How do I translate functions on the Prufer 2-group between functions on the $2^n$ roots of unity and the dyadic fractions modulo 1?

Question

How do I translate functions on the Prufer 2-group between functions on the $2^n$ roots of unity and the dyadic fractions modulo 1?

Let the Prufer 2-group be denoted $\mathbb{Z}(2^{\infty})_2$ and think of it as the dyadic fractions modulo $1$.

And let the Prufer 2-group denoted $\mathbb{Z}(2^{\infty})$ be defined as the $2^n$ roots of unity.

What is the morphism $$\mathbb{Z}(2^{\infty})_2\to\mathbb{Z}(2^{\infty})$$

Additionally, on the dyadic fractions i have the function $\lvert\cdot\rvert_2$ which I need to translate into $\mathbb{Z}(2^{\infty})$

It looks like it's going to be something like $\lvert\cdot\rvert_2\to e^{2i\theta}$ or possibly even $\lvert\cdot\rvert_2\to e^{\sqrt{i\theta}}$

This function has an interesting property on this group; which is something like "Measured by this metric, the group contains its own reflection." Is there some known, precise, statement about this function in relation this group that stands out as interesting? I am imagining this statement may be related to the concept of the Pontyragin dual but that may be way off.

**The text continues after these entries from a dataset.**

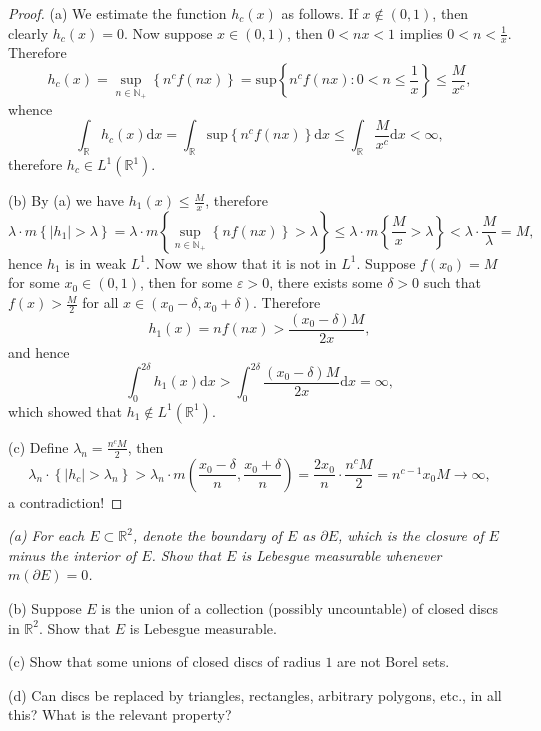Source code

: \begin{proof}
(a) We estimate the function $h_c(x)$ as follows. If $x\notin(0,1)$, then clearly $h_c(x)=0$. Now suppose $x\in (0,1)$, then $0<nx<1$ implies $0<n<\frac{1}{x}$. Therefore 
$$
h_c\left( x \right) =\mathop {\mathrm{sup}} \limits_{n\in \mathbb{N} _+}\left\{ n^cf\left( nx \right) \right\} =\mathrm{sup}\left\{ n^cf\left( nx \right) :0<n\le \frac{1}{x} \right\} \le \frac{M}{x^c},
$$
whence 
$$
\int_{\mathbb{R}}{h_c\left( x \right) \mathrm{d}x}=\int_{\mathbb{R}}{\mathrm{sup}\left\{ n^cf\left( nx \right) \right\} \mathrm{d}x}\le \int_{\mathbb{R}}{\frac{M}{x^c}\mathrm{d}x}<\infty ,
$$
therefore $h_c\in L^1(\mathbb{R}^1)$.\par
(b) By (a) we have $h_1(x)\le\frac{M}{x}$, therefore 
$$
\lambda \cdot m\left\{ \left| h_1 \right|>\lambda \right\} =\lambda \cdot m\left\{ \mathop {\mathrm{sup}} \limits_{n\in \mathbb{N} _+}\left\{ nf\left( nx \right) \right\} >\lambda \right\} \le \lambda \cdot m\left\{ \frac{M}{x}>\lambda \right\} <\lambda \cdot \frac{M}{\lambda}=M,
$$
hence $h_1$ is in weak $L^1$. Now we show that it is not in $L^1$. Suppose $f(x_0)=M$ for some $x_0\in(0,1)$, then for some $\varepsilon>0$, there exists some $\delta>0$ such that $f(x)>\frac{M}{2}$ for all $x\in (x_0-\delta,x_0+\delta)$. Therefore 
$$
h_1\left( x \right) =nf\left( nx \right) >\frac{\left( x_0-\delta \right) M}{2x},
$$
and hence 
$$
\int_0^{2\delta}{h_1\left( x \right) \mathrm{d}x}>\int_0^{2\delta}{\frac{\left( x_0-\delta \right) M}{2x}\mathrm{d}x}=\infty ,
$$
which showed that $h_1\notin L^1(\mathbb{R}^1)$.\par
(c) Define $\lambda _n=\frac{n^cM}{2}$, then 
$$
\lambda _n\cdot \left\{ \left| h_c \right|>\lambda _n \right\} >\lambda _n\cdot m\left( \frac{x_0-\delta}{n},\frac{x_0+\delta}{n} \right) =\frac{2x_0}{n}\cdot \frac{n^cM}{2}=n^{c-1}x_0M\rightarrow \infty ,
$$
a contradiction!
\end{proof}
\begin{problem}\em
(a) For each $E\subset\mathbb{R}^2$, denote the boundary of $E$ as $\partial E$, which is the closure of $E$ minus the interior of $E$. Show that $E$ is Lebesgue measurable whenever $m(\partial E)=0$.\par
(b) Suppose $E$ is the union of a collection (possibly uncountable) of closed discs in $\mathbb{R}^2$. Show that $E$ is Lebesgue measurable.\par
(c) Show that some unions of closed discs of radius $1$ are not Borel sets.\par
(d) Can discs be replaced by triangles, rectangles, arbitrary polygons, etc., in all this? What is the relevant property?
\end{problem}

A slightly descriptive answer is likely to be more useful to me than one only in algebra.

Answer 1

I assume you are asking for an isomorphism

$$f: (\Bbb{Z}[\frac{1}{2}]/\Bbb{Z}, \; +) \simeq (\mu_{2^\infty}(\Bbb{C}), \; \cdot)$$

(left hand side: dyadic fractions modulo 1, right hand side: all $2^n$-th roots of unity in $\Bbb{C}$)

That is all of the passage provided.